Provided data –
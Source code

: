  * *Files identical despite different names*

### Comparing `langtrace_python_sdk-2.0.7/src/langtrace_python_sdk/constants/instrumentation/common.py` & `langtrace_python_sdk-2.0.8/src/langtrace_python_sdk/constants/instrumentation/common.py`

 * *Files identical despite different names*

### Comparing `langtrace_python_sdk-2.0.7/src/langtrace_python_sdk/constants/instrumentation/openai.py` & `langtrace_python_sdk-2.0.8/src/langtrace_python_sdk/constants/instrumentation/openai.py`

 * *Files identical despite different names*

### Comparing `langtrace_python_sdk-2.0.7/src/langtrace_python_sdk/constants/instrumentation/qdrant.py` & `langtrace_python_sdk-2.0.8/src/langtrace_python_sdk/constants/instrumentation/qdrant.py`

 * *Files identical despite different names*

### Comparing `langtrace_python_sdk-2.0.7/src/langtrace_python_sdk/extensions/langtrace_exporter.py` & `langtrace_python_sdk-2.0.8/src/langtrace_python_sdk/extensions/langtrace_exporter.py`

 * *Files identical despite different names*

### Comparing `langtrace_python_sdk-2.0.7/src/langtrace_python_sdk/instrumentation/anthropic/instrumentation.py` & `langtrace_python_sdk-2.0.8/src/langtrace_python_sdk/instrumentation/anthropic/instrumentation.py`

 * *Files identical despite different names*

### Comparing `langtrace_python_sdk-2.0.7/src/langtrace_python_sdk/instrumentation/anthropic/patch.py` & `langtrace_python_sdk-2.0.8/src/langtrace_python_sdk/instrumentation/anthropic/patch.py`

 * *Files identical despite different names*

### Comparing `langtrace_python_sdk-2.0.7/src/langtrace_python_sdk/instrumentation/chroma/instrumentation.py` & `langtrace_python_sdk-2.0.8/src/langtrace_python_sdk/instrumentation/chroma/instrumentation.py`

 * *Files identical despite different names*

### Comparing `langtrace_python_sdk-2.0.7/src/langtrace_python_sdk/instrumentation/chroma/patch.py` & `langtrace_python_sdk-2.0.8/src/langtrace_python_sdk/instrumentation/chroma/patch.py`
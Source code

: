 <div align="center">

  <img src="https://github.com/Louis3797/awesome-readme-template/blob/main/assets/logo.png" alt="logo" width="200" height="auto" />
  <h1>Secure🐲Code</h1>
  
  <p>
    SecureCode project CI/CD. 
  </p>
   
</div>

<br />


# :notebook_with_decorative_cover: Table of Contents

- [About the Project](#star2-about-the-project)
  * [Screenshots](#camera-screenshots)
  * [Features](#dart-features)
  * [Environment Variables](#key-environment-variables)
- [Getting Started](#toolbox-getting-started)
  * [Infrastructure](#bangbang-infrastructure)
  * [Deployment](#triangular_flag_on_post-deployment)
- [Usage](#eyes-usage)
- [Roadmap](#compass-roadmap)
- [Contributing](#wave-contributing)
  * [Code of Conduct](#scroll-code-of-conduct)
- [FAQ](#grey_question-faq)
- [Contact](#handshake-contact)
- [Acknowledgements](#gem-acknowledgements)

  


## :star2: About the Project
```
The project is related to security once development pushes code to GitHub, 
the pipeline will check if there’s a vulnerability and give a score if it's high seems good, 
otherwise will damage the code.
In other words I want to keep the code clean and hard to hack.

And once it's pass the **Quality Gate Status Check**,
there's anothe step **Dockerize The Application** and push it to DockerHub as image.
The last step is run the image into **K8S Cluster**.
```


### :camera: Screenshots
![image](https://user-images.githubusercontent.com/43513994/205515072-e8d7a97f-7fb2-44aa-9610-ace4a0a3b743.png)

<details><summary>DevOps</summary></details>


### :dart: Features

--

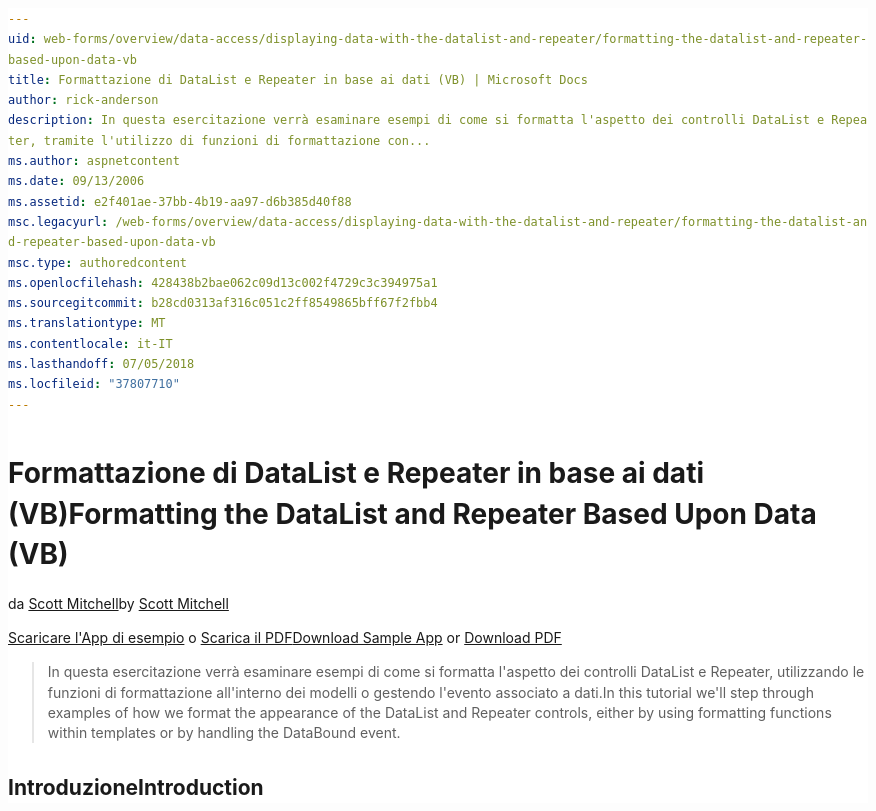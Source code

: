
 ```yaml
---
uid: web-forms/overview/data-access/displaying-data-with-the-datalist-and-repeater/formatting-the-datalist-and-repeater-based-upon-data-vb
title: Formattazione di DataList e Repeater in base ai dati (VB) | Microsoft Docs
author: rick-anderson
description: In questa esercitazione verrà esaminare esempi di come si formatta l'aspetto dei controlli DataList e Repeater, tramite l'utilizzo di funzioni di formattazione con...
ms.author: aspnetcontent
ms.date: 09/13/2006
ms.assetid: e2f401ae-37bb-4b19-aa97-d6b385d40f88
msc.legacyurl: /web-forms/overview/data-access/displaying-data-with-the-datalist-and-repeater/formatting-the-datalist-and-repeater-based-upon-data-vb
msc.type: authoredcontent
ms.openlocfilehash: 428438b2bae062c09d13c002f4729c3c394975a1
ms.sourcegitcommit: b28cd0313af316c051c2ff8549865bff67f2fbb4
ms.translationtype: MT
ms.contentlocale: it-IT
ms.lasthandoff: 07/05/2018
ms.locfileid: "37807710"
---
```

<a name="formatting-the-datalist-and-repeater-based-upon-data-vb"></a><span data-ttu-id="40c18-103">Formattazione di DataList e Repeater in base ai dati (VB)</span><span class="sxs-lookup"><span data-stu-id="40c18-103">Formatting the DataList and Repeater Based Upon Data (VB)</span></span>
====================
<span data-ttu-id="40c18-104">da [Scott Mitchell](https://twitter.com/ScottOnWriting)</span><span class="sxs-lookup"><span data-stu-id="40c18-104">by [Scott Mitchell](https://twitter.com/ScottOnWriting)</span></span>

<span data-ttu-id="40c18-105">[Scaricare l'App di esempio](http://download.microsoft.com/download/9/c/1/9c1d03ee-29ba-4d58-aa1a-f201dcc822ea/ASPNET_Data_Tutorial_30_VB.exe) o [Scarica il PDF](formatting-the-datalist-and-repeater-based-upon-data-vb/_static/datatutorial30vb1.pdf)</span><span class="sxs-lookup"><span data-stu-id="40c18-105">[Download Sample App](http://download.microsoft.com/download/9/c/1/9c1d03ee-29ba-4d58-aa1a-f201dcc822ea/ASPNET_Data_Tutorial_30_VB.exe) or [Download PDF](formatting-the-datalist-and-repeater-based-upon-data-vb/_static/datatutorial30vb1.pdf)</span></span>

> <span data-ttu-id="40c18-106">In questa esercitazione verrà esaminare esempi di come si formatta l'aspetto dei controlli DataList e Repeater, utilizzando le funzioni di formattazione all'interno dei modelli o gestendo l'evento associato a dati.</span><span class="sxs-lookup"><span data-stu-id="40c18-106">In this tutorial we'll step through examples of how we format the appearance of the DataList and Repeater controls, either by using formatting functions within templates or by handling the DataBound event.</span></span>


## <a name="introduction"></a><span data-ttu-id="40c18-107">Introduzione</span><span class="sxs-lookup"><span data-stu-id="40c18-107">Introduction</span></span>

...

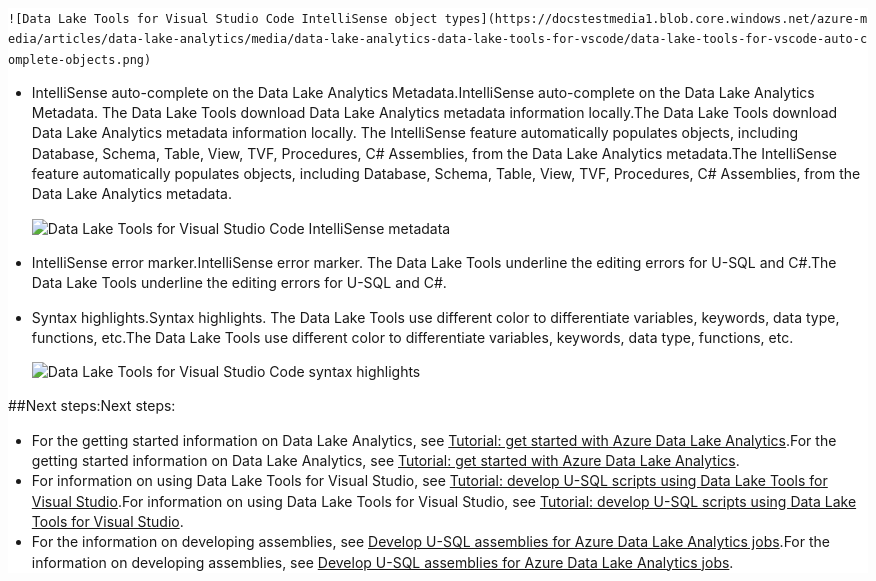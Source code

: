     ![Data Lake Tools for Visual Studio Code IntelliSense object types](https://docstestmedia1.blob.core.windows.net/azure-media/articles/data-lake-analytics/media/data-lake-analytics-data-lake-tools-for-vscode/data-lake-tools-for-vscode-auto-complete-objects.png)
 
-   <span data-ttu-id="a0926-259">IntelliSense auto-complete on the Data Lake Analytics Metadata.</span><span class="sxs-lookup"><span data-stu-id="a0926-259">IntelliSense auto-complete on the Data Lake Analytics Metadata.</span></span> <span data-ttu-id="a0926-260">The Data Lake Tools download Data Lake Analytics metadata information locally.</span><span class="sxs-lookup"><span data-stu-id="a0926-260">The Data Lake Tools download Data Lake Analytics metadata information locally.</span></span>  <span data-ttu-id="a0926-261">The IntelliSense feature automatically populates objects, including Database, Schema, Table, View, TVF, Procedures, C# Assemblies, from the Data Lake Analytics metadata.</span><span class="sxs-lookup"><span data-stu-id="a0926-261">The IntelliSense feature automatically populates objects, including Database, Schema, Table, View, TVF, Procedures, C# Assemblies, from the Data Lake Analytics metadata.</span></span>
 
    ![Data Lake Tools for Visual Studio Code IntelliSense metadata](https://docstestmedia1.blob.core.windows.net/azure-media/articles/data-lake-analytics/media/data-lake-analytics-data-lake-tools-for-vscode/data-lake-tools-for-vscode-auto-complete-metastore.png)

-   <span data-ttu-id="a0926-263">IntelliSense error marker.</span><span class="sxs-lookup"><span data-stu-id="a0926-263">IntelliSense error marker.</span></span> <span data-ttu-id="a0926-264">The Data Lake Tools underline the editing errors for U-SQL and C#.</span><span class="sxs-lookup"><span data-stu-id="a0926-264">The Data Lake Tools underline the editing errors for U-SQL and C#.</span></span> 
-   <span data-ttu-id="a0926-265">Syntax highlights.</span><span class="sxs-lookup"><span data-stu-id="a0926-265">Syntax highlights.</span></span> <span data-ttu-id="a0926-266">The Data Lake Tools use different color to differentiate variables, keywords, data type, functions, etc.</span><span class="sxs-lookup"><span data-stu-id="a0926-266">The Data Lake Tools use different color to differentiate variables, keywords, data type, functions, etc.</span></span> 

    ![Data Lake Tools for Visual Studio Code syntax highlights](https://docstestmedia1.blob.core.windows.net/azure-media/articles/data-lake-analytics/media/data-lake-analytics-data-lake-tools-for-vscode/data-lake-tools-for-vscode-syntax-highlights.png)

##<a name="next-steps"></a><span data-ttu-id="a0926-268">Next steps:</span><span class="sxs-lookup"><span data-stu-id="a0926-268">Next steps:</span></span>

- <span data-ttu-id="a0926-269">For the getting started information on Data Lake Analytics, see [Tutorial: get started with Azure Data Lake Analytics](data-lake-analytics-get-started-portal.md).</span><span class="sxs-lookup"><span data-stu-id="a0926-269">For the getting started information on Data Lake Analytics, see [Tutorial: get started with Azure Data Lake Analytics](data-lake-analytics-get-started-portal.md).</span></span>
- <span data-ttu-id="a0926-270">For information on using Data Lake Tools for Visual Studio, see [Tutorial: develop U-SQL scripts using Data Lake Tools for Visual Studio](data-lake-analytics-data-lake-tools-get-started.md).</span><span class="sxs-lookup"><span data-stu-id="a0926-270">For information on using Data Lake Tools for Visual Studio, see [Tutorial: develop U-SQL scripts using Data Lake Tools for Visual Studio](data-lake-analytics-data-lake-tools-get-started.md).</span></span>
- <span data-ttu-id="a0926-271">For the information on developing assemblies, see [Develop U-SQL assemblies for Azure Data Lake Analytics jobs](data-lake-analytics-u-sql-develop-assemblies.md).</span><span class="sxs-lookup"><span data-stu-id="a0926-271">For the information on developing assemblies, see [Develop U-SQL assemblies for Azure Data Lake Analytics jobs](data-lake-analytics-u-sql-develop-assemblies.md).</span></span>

Instructions to follow – What lines above hold the word "constants"? List them all.

Task output –
### Comparing `langtrace_python_sdk-2.0.7/src/langtrace_python_sdk/constants/instrumentation/common.py` & `langtrace_python_sdk-2.0.8/src/langtrace_python_sdk/constants/instrumentation/common.py`
### Comparing `langtrace_python_sdk-2.0.7/src/langtrace_python_sdk/constants/instrumentation/openai.py` & `langtrace_python_sdk-2.0.8/src/langtrace_python_sdk/constants/instrumentation/openai.py`
### Comparing `langtrace_python_sdk-2.0.7/src/langtrace_python_sdk/constants/instrumentation/qdrant.py` & `langtrace_python_sdk-2.0.8/src/langtrace_python_sdk/constants/instrumentation/qdrant.py`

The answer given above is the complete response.